The online catalogue raisonné: a fundamental tool in art

The catalogue raisonné (CR), a comprehensive and detailed listing of all the known artworks made by an artist, is to the study of art what a dictionary and grammar are to the study of a language.

Unlike dictionaries and grammars, which can be compiled successfully by individuals or very small groups, the CR is often the result of many years devoted attention by many scholars. They not only have to document works which are generally accepted as being by that artist, but also have to act as the supreme arbiter of those which are genuine, and fakes. In doing that, decisions can make enormous differences to the value of paintings, which inevitably can become extremely delicate.

Some artists and their agents leave detailed documentation which is reliable evidence of date of creation, etc., of their works, but more often than not, those compiling a CR have to build a reasoned chronology of those works, and validate each step in the provenance through which the work comes to be where it now is.

The traditional end result is usually a series of hefty volumes, published by a specialist house (such as the Wildenstein Institute, a gallery, or academic art publisher) at very high cost. The more popular, such as Wildenstein’s CR of Monet’s oil paintings, may be offered more widely; Cézanne’s 1997 CR was published in three volumes by Thames and Hudson, and now costs £236. John Singer Sargent’s CR is due to be completed this summer, with the publication of the ninth and final volume by Yale University Press, at a price of £50 for that volume alone.

If you are interested in an artist, investing in a copy of their CR can be a huge step forward. Access to CRs in even quite large libraries can be difficult, and instant personal access lets you see things which the occasional rummage may not. But at those prices, few can afford more than a small number for those artists who are most important to them.

CRs are also prepared relatively infrequently, even for the most prominent and important artists. In many cases, including most of the painters which I have covered in the Peri-Impressionist and Vanished Impressionist series here, the most recent CR may be more than thirty years old, lack colour illustrations, and be almost unobtainable. In the case of more obscure artists, no CR may ever have existed.

Everything that I have written so far must drive towards one conclusion: that CRs need to go electronic. Some have: the most extensive and successful that I know about (and use) is Paul Cézanne’s, which is accessible free of charge to registered users. Other major artists whose CRs have gone or are going online include Mary Cassatt, Roy Lichtenstein, Tom Thomson, George Inness, Jan Brueghel, John Singer Sargent, Louise Bourgeois, and Edwin Dickson.

cezannecr

Surprisingly, the two major content management systems (CMS) which are most used for online CRs are commercial products. panOpticon starts at $5000, and its major competitors from GallerySystems are commercial CMS designed for institutional collections. It is puzzling that galleries have not got together to fund the development of an open source system, as has happened with Greenstone digital library software, for example.

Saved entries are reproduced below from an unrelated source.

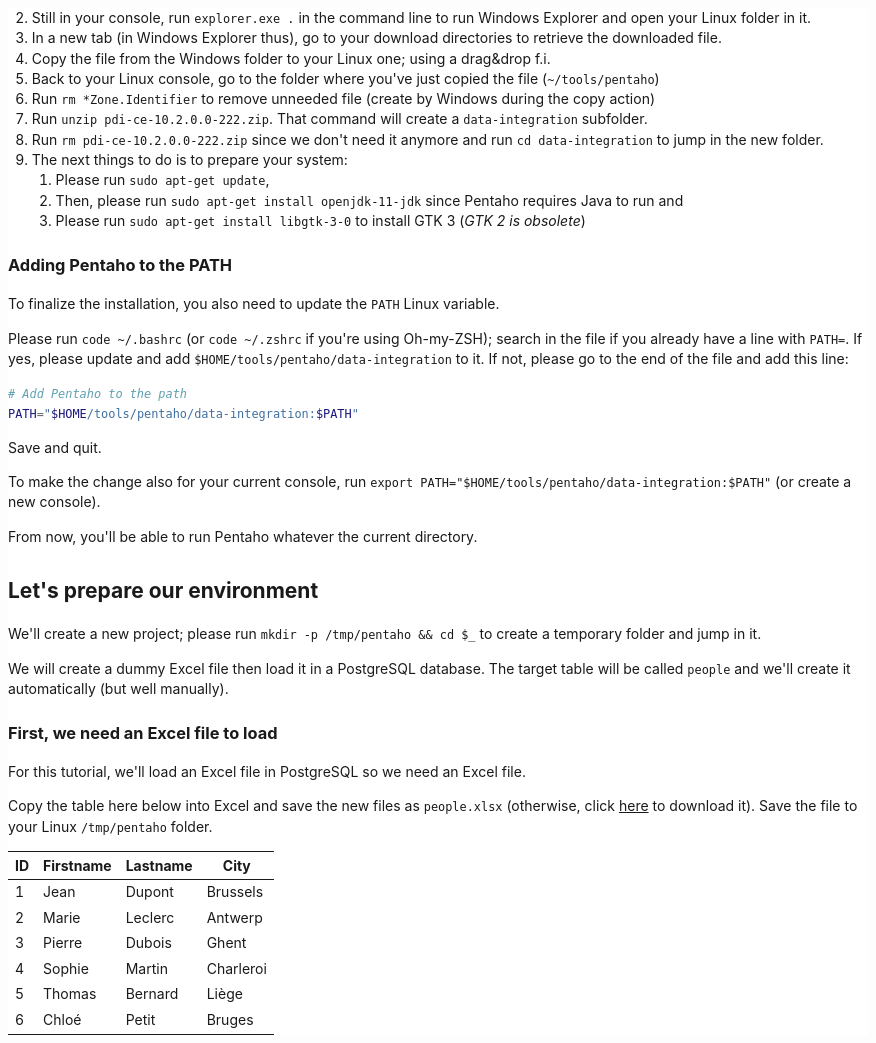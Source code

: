   2. Still in your console, run `explorer.exe .` in the command line to run Windows Explorer and open your Linux folder in it.
   3. In a new tab (in Windows Explorer thus), go to your download directories to retrieve the downloaded file.
   4. Copy the file from the Windows folder to your Linux one; using a drag&drop f.i.
3. Back to your Linux console, go to the folder where you've just copied the file (`~/tools/pentaho`)
4. Run `rm *Zone.Identifier` to remove unneeded file (create by Windows during the copy action)
5. Run `unzip pdi-ce-10.2.0.0-222.zip`. That command will create a `data-integration` subfolder.
6. Run `rm pdi-ce-10.2.0.0-222.zip` since we don't need it anymore and run `cd data-integration` to jump in the new folder.
7. The next things to do is to prepare your system:
   1. Please run `sudo apt-get update`,
   2. Then, please run `sudo apt-get install openjdk-11-jdk` since Pentaho requires Java to run and
   3. Please run `sudo apt-get install libgtk-3-0` to install GTK 3 (*GTK 2 is obsolete*)

### Adding Pentaho to the PATH

To finalize the installation, you also need to update the `PATH` Linux variable.

Please run `code ~/.bashrc` (or `code ~/.zshrc` if you're using Oh-my-ZSH); search in the file if you already have a line with `PATH=`. If yes, please update and add `$HOME/tools/pentaho/data-integration` to it. If not, please go to the end of the file and add this line:

<Snippets filename="~/.bashrc">

```bash
# Add Pentaho to the path
PATH="$HOME/tools/pentaho/data-integration:$PATH"
```

</Snippets>

Save and quit.

To make the change also for your current console, run `export PATH="$HOME/tools/pentaho/data-integration:$PATH"`  (or create a new console).

From now, you'll be able to run Pentaho whatever the current directory.

## Let's prepare our environment

We'll create a new project; please run `mkdir -p /tmp/pentaho && cd $_` to create a temporary folder and jump in it.

We will create a dummy Excel file then load it in a PostgreSQL database. The target table will be called `people` and we'll create it automatically (but well manually).

### First, we need an Excel file to load

For this tutorial, we'll load an Excel file in PostgreSQL so we need an Excel file.

Copy the table here below into Excel and save the new files as `people.xlsx` (otherwise, click [here](./files/people.xlsx) to download it). Save the file to your Linux `/tmp/pentaho` folder.


| ID | Firstname | Lastname | City |
|----|-----------|----------|------|
| 1 | Jean | Dupont | Brussels |
| 2 | Marie | Leclerc | Antwerp |
| 3 | Pierre | Dubois | Ghent |
| 4 | Sophie | Martin | Charleroi |
| 5 | Thomas | Bernard | Liège |
| 6 | Chloé | Petit | Bruges |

Projects like Google Art and other online galleries are wonderful, but without online CRs as a basic building block, they are limited to the most popular works in major galleries. The information about works provided in Google Art and Wikimedia Commons is also sadly inaccurate when compared with recent scholarship: even such fundamental information as the medium and size of paintings is often completely wrong.

When I write articles about art history for this blog, one of the most time-consuming and frustrating tasks is compiling the citation for each image which I wish to include. On occasion, I have even discovered that an image attributed to a particular artist in Google Art or Wikimedia Commons is incorrect. Such problems must be even worse for those compiling works of real scholarship.

Online CRs are ready for an open initiative, to put our cultural heritage on the firm base which it needs. They are to that heritage what species genomes are to molecular biology.